Source texts of formatted documents:
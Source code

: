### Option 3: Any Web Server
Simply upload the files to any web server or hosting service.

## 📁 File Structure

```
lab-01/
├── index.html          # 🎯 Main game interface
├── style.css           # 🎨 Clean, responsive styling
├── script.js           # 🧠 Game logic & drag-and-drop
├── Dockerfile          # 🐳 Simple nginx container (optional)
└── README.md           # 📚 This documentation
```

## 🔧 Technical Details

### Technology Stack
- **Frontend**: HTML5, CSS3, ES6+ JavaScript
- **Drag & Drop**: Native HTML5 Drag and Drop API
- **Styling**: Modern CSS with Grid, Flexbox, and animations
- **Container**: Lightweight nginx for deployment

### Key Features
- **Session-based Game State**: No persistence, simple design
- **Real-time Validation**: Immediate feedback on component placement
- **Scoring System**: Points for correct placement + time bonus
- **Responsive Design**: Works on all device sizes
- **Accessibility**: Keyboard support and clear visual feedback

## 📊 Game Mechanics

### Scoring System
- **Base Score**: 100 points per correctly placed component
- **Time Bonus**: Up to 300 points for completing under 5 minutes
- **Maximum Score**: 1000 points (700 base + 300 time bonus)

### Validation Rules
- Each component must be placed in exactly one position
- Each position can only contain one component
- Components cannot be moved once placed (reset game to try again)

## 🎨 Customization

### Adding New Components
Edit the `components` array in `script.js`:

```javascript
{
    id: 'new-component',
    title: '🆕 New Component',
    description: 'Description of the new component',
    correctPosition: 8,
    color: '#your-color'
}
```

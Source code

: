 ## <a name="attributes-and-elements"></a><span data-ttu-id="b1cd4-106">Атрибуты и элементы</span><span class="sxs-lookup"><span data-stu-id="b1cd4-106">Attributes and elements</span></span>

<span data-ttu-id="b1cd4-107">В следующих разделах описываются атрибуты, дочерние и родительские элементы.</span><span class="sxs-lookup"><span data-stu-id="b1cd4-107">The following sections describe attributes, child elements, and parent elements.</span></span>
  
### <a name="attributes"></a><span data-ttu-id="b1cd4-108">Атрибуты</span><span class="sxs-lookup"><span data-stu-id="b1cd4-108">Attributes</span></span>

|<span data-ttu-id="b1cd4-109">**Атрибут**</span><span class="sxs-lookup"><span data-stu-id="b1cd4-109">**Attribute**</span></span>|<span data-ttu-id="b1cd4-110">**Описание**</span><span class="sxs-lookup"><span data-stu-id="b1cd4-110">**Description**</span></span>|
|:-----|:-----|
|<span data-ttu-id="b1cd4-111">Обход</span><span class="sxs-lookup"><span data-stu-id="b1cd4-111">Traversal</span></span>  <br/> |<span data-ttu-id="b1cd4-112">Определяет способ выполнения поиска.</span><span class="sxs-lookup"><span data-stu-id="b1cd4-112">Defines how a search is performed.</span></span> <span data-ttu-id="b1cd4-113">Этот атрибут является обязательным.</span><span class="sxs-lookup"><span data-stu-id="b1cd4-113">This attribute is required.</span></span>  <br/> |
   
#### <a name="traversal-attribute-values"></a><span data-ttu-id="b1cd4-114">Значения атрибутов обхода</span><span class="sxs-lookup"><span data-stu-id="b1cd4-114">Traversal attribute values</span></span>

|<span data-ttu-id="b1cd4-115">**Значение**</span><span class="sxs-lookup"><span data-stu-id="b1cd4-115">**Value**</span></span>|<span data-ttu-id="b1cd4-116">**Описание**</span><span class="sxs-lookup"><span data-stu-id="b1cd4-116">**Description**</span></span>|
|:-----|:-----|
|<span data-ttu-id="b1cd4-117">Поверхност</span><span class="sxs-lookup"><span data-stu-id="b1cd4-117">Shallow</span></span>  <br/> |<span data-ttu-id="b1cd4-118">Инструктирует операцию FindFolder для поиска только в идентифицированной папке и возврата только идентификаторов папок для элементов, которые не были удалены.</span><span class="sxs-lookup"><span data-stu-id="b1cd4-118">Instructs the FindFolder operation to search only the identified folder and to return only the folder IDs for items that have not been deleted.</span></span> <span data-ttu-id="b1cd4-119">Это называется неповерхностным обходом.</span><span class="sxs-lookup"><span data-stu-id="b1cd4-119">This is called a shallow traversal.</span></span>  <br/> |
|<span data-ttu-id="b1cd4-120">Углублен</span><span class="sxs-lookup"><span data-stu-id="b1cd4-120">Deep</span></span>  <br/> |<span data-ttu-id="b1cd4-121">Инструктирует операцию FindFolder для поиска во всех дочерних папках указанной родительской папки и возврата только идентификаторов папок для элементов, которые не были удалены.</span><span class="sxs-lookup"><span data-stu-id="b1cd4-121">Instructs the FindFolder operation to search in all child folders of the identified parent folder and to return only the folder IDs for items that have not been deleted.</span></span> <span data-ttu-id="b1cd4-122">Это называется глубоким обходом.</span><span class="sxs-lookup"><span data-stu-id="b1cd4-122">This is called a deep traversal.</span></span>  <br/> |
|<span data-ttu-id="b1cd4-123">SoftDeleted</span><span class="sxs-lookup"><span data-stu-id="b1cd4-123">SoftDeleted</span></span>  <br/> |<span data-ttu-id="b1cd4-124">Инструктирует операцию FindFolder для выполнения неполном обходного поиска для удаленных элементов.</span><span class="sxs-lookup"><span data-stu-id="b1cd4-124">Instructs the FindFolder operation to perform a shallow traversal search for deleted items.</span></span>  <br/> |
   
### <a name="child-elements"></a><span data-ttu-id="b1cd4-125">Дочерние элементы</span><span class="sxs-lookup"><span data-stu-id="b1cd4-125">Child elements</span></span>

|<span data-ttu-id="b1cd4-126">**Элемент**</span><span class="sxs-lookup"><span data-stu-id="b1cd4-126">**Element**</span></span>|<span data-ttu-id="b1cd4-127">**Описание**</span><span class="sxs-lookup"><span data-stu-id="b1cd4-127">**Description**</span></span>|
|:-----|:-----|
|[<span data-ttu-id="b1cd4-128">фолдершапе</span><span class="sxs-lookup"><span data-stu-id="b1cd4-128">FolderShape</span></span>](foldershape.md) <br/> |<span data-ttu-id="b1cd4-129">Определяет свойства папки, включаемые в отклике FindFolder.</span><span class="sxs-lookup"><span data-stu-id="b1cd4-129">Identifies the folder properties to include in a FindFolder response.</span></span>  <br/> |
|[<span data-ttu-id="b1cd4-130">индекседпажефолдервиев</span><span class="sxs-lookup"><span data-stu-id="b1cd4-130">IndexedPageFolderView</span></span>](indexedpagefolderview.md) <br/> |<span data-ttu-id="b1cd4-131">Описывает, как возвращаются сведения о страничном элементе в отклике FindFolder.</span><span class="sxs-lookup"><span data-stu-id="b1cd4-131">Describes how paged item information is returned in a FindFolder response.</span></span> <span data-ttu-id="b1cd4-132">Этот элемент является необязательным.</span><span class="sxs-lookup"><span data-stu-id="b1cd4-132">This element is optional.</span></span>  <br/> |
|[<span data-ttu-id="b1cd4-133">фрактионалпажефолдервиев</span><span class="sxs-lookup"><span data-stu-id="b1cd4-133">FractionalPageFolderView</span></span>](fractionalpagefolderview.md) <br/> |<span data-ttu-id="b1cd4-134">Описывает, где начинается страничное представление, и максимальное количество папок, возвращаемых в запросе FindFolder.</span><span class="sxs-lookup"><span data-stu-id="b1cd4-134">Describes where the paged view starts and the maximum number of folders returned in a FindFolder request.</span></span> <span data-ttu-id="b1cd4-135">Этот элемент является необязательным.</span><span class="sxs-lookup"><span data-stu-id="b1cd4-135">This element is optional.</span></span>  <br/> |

**Your task:** What you retype should run from the first line of the entries above through the line containing "## 🔧 Technical Details", exactly and in full.

**Exercise response:**
Source code

:### Option 3: Any Web Server
Simply upload the files to any web server or hosting service.

## 📁 File Structure

```
lab-01/
├── index.html          # 🎯 Main game interface
├── style.css           # 🎨 Clean, responsive styling
├── script.js           # 🧠 Game logic & drag-and-drop
├── Dockerfile          # 🐳 Simple nginx container (optional)
└── README.md           # 📚 This documentation
```

## 🔧 Technical Details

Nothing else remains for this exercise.